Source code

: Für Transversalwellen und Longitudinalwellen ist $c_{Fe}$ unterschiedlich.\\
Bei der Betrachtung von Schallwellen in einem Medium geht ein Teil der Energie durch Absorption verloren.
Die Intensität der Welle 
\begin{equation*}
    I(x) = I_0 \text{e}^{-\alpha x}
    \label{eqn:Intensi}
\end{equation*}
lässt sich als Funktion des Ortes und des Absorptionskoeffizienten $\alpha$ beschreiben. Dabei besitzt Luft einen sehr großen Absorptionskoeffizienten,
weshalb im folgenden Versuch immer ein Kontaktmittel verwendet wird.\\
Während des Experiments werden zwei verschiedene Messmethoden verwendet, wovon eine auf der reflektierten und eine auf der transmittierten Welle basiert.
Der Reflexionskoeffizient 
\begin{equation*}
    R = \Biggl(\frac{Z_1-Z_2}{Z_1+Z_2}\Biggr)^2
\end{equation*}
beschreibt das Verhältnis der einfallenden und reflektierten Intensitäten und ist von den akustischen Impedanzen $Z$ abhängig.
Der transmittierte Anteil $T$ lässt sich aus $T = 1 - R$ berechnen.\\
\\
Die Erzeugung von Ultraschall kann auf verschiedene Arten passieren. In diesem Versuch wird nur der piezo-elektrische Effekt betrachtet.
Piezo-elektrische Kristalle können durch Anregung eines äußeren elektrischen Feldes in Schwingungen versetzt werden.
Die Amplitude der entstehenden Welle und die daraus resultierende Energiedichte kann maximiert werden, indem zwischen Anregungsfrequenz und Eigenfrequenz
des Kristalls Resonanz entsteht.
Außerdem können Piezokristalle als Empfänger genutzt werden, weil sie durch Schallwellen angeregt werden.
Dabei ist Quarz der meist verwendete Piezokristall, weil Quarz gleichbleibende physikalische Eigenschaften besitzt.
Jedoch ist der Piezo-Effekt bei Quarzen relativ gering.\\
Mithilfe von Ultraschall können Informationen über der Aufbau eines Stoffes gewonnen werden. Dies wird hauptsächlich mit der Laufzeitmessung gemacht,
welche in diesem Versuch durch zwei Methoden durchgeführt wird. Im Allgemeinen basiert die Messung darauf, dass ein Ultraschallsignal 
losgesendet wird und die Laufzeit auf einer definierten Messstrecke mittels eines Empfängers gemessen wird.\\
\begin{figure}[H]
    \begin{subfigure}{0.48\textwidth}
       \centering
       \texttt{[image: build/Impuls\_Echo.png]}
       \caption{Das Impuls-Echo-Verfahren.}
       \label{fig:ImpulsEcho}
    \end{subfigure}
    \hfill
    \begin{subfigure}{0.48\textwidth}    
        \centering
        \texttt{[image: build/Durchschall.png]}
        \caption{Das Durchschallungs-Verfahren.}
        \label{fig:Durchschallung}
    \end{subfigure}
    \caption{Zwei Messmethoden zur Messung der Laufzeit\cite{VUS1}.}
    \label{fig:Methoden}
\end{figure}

----

» Task prompt: The answer must be every line from the records above that contains the word "elektrische", copied in full.

» Problem solution:
Die Erzeugung von Ultraschall kann auf verschiedene Arten passieren. In diesem Versuch wird nur der piezo-elektrische Effekt betrachtet.
Piezo-elektrische Kristalle können durch Anregung eines äußeren elektrischen Feldes in Schwingungen versetzt werden.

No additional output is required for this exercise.